Roma - Il gruppo alla Camera è (per ora) più affollato del previsto, di quello al Senato è stata annunciata ieri la nascita, e senza bisogno di «prestiti» da altre forze politiche: dieci senatori, tutti ex Pdl.
Ma di certo le neonate creature parlamentari che fanno capo a Gianfranco Fini non hanno alcuna voglia di andare già ora alla prova di forza, tanto meno sul caso Caliendo. Sulla mozione di sfiducia al sottosegretario alla Giustizia (presentata da Pd e Idv) sembra in corso un gran gioco del cerino, e il presidente della Camera non vuol rimanere scottato. Anche perché sa benissimo che difficilmente i suoi trentatré deputati resterebbero compatti come una falange macedone, davanti alla richiesta di votare (con Bersani e Di Pietro) la sfiducia a un membro del governo, sia pur indagato. Qualcuno, tra i parlamentari finiani, già mette le mani avanti: «Caliendo non mi pare meritevole di sfiducia, e io non ci penso affatto a sfiduciarlo: su questo non ho dubbi», avverte Antonino Lo Presti. Secondo il quale «la nostra battaglia di legalità non si infrange certo su questa mozione, e sarebbe ridicola una prova di forza del nostro gruppo su Caliendo». Un chiaro altolà all’ala dei «falchi» finiani, quelli che - come Italo Bocchino, intervistato ieri da Repubblica -, in nome «della legalità e dell’etica pubblica», definiscono il ritiro delle deleghe al sottosegretario «un gesto di responsabilità». Ma Lo Presti non è l’unico che direbbe no alla mozione delle opposizioni: altri neo-aderenti al gruppo finiano, come Souad Sbai e Giuseppe Consolo, hanno già preannunciato in privato la propria indisponibilità.

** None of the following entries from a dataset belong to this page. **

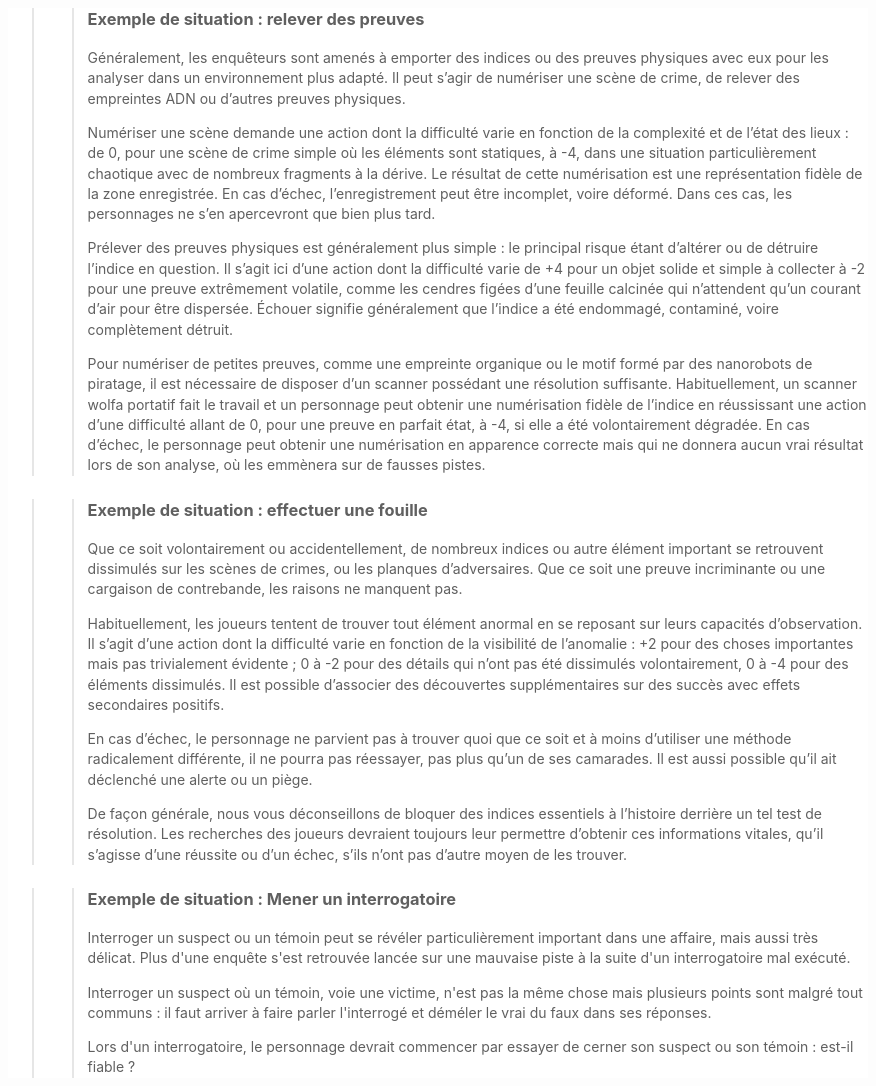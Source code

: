 >> ### Exemple de situation : relever des preuves
>> Généralement, les enquêteurs sont amenés à emporter des indices ou des preuves physiques avec eux pour les analyser dans un environnement plus adapté. Il peut s’agir de numériser une scène de crime, de relever des empreintes ADN ou d’autres preuves physiques.
>> 
>> Numériser une scène demande une action dont la difficulté varie en fonction de la complexité et de l’état des lieux : de 0, pour une scène de crime simple où les éléments sont statiques, à -4, dans une situation particulièrement chaotique avec de nombreux fragments à la dérive. Le résultat de cette numérisation est une représentation fidèle de la zone enregistrée. En cas d’échec, l’enregistrement peut être incomplet, voire déformé. Dans ces cas, les personnages ne s’en apercevront que bien plus tard.
>> 
>> Prélever des preuves physiques est généralement plus simple : le principal risque étant d’altérer ou de détruire l’indice en question. Il s’agit ici d’une action dont la difficulté varie de +4 pour un objet solide et simple à collecter à -2 pour une preuve extrêmement volatile, comme les cendres figées d’une feuille calcinée qui n’attendent qu’un courant d’air pour être dispersée. Échouer signifie généralement que l’indice a été endommagé, contaminé, voire complètement détruit.
>> 
>> Pour numériser de petites preuves, comme une empreinte organique ou le motif formé par des nanorobots de piratage, il est nécessaire de disposer d’un scanner possédant une résolution suffisante. Habituellement, un scanner wolfa portatif fait le travail et un personnage peut obtenir une numérisation fidèle de l’indice en réussissant une action d’une difficulté allant de 0, pour une preuve en parfait état, à -4, si elle a été volontairement dégradée. En cas d’échec, le personnage peut obtenir une numérisation en apparence correcte mais qui ne donnera aucun vrai résultat lors de son analyse, où les emmènera sur de fausses pistes.

>> ### Exemple de situation : effectuer une fouille
>> Que ce soit volontairement ou accidentellement, de nombreux indices ou autre élément important se retrouvent dissimulés sur les scènes de crimes, ou les planques d’adversaires. Que ce soit une preuve incriminante ou une cargaison de contrebande, les raisons ne manquent pas.
>> 
>> Habituellement, les joueurs tentent de trouver tout élément anormal en se reposant sur leurs capacités d’observation. Il s’agit d’une action dont la difficulté varie en fonction de la visibilité de l’anomalie : +2 pour des choses importantes mais pas trivialement évidente ; 0 à -2 pour des détails qui n’ont pas été dissimulés volontairement, 0 à -4 pour des éléments dissimulés. Il est possible d’associer des découvertes supplémentaires sur des succès avec effets secondaires positifs.
>> 
>> En cas d’échec, le personnage ne parvient pas à trouver quoi que ce soit et à moins d’utiliser une méthode radicalement différente, il ne pourra pas réessayer, pas plus qu’un de ses camarades. Il est aussi possible qu’il ait déclenché une alerte ou un piège.
>> 
>> De façon générale, nous vous déconseillons de bloquer des indices essentiels à l’histoire derrière un tel test de résolution. Les recherches des joueurs devraient toujours leur permettre d’obtenir ces informations vitales, qu’il s’agisse d’une réussite ou d’un échec, s’ils n’ont pas d’autre moyen de les trouver.

>> ### Exemple de situation : Mener un interrogatoire
>> 
>> Interroger un suspect ou un témoin peut se révéler particulièrement important dans une affaire, mais aussi très délicat. Plus d'une enquête s'est retrouvée lancée sur une mauvaise piste à la suite d'un interrogatoire mal exécuté.
>> 
>> Interroger un suspect où un témoin, voie une victime, n'est pas la même chose mais plusieurs points sont malgré tout communs : il faut arriver à faire parler l'interrogé et déméler le vrai du faux dans ses réponses.
>>
>> Lors d'un interrogatoire, le personnage devrait commencer par essayer de cerner son suspect ou son témoin : est-il fiable ? 
>>
>> 


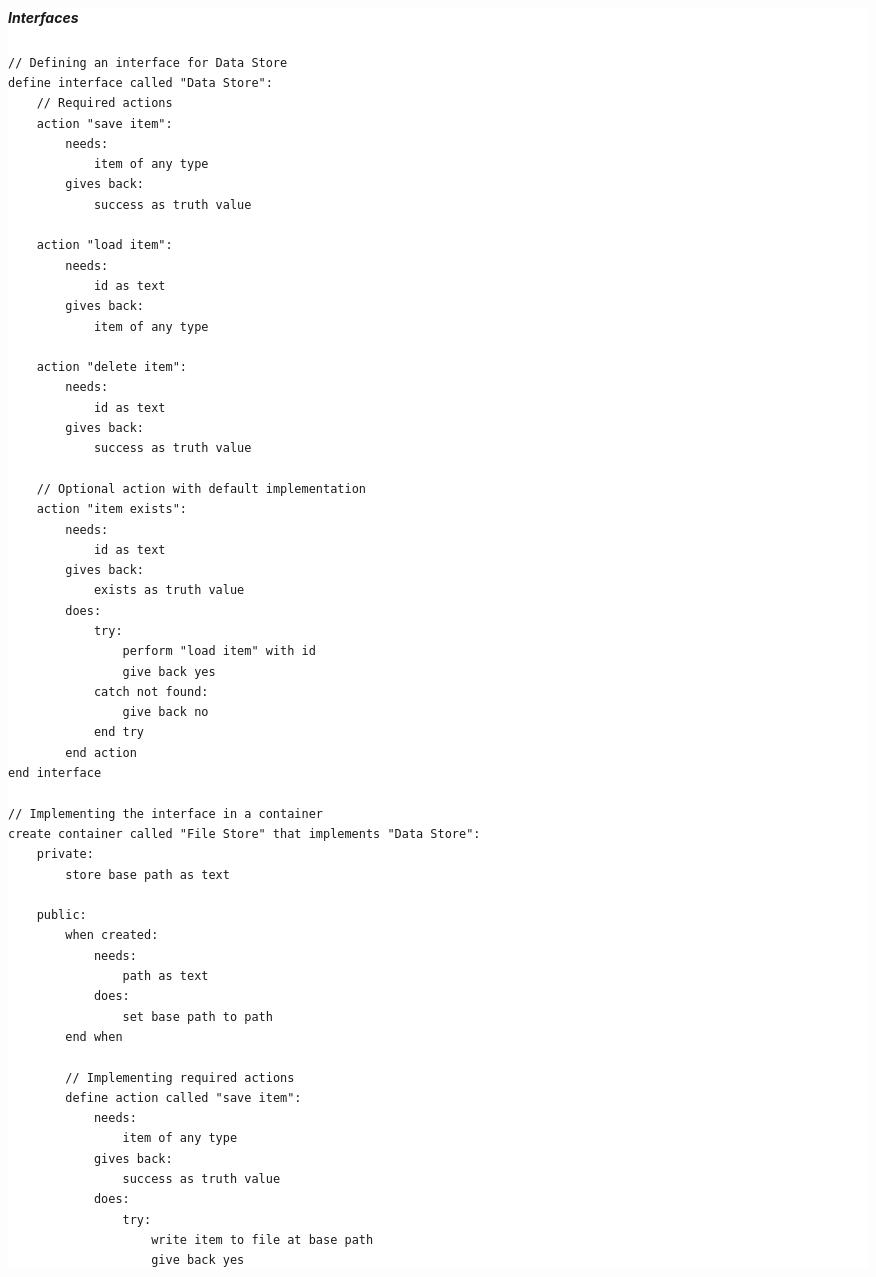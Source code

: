 
##### Interfaces

```wfl
// Defining an interface for Data Store
define interface called "Data Store":
    // Required actions
    action "save item":
        needs:
            item of any type
        gives back:
            success as truth value

    action "load item":
        needs:
            id as text
        gives back:
            item of any type

    action "delete item":
        needs:
            id as text
        gives back:
            success as truth value

    // Optional action with default implementation
    action "item exists":
        needs:
            id as text
        gives back:
            exists as truth value
        does:
            try:
                perform "load item" with id
                give back yes
            catch not found:
                give back no
            end try
        end action
end interface

// Implementing the interface in a container
create container called "File Store" that implements "Data Store":
    private:
        store base path as text

    public:
        when created:
            needs:
                path as text
            does:
                set base path to path
        end when

        // Implementing required actions
        define action called "save item":
            needs:
                item of any type
            gives back:
                success as truth value
            does:
                try:
                    write item to file at base path
                    give back yes
```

Ieri Fini, stuzzicato da Tonino Di Pietro che lo sfidava a «dimostrare che la sua è una battaglia per la legalità e non una furbata», e dunque ad impegnarsi a votare a favore della mozione di sfiducia, ha fatto sapere tramite portavoce di avere già «idee chiarissime» a proposito di quel voto, e che «le discuterà con il suo gruppo un attimo prima dell’eventuale voto sulla mozione di sfiducia». Dove il succo del comunicato sta tutto in quell’«eventuale»: la speranza di Fini è che a quella conta non si arrivi. Anche perché, ricordano i suoi, «fino a giovedì scorso Berlusconi sapeva bene che eravamo pronti a votare contro quella mozione», e Fini lo aveva già preannunciato anche al Pd. Poi c’è stato il patatrac e la cacciata dal Pdl, e ora «il pallino sta tutto in mano a Berlusconi». Il governo deve decidere se andare alla resa dei conti, col rischio di non avere la maggioranza in aula, o se - come da più parti si ipotizza, anche nel Pdl - evitare il voto. Se invece si voterà su Caliendo, assicura un big Pdl, «Fini avrà un’unica strada per non spaccare i suoi alla prima prova: l’astensione».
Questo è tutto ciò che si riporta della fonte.